(Stored data entries)
•••

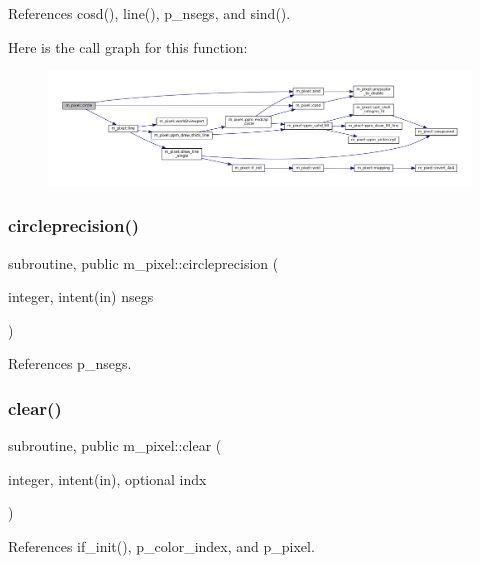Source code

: References cosd(), line(), p\+\_\+nsegs, and sind().

Here is the call graph for this function\+:
\nopagebreak
\begin{figure}[H]
\begin{center}
\leavevmode
\includegraphics[width=350pt]{namespacem__pixel_ab3b12cc498ed490014aa5fcc0bb278d2_cgraph}
\end{center}
\end{figure}
\mbox{\label{namespacem__pixel_a68ca1be8f7a92ece6efce8d69987af9c}} 
\subsubsection{\texorpdfstring{circleprecision()}{circleprecision()}}
{\footnotesize\ttfamily subroutine, public m\+\_\+pixel\+::circleprecision (\begin{DoxyParamCaption}\item[{integer, intent(in)}]{nsegs }\end{DoxyParamCaption})}



References p\+\_\+nsegs.

\mbox{\label{namespacem__pixel_af3b81a21a0b2f6b5eddd09c031bd6173}} 
\subsubsection{\texorpdfstring{clear()}{clear()}}
{\footnotesize\ttfamily subroutine, public m\+\_\+pixel\+::clear (\begin{DoxyParamCaption}\item[{integer, intent(in), optional}]{indx }\end{DoxyParamCaption})}



References if\+\_\+init(), p\+\_\+color\+\_\+index, and p\+\_\+pixel.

•••

### Problem to solve:
Give the preceding data back exactly, minus every picture.

### Solution to this exercise:
Source code

: References cosd(), line(), p\+\_\+nsegs, and sind().

Here is the call graph for this function\+:
\nopagebreak
\begin{figure}[H]
\begin{center}
\leavevmode
\includegraphics[width=350pt]{namespacem__pixel_ab3b12cc498ed490014aa5fcc0bb278d2_cgraph}
\end{center}
\end{figure}
\mbox{\label{namespacem__pixel_a68ca1be8f7a92ece6efce8d69987af9c}} 
\subsubsection{\texorpdfstring{circleprecision()}{circleprecision()}}
{\footnotesize\ttfamily subroutine, public m\+\_\+pixel\+::circleprecision (\begin{DoxyParamCaption}\item[{integer, intent(in)}]{nsegs }\end{DoxyParamCaption})}



References p\+\_\+nsegs.

\mbox{\label{namespacem__pixel_af3b81a21a0b2f6b5eddd09c031bd6173}} 
\subsubsection{\texorpdfstring{clear()}{clear()}}
{\footnotesize\ttfamily subroutine, public m\+\_\+pixel\+::clear (\begin{DoxyParamCaption}\item[{integer, intent(in), optional}]{indx }\end{DoxyParamCaption})}



References if\+\_\+init(), p\+\_\+color\+\_\+index, and p\+\_\+pixel.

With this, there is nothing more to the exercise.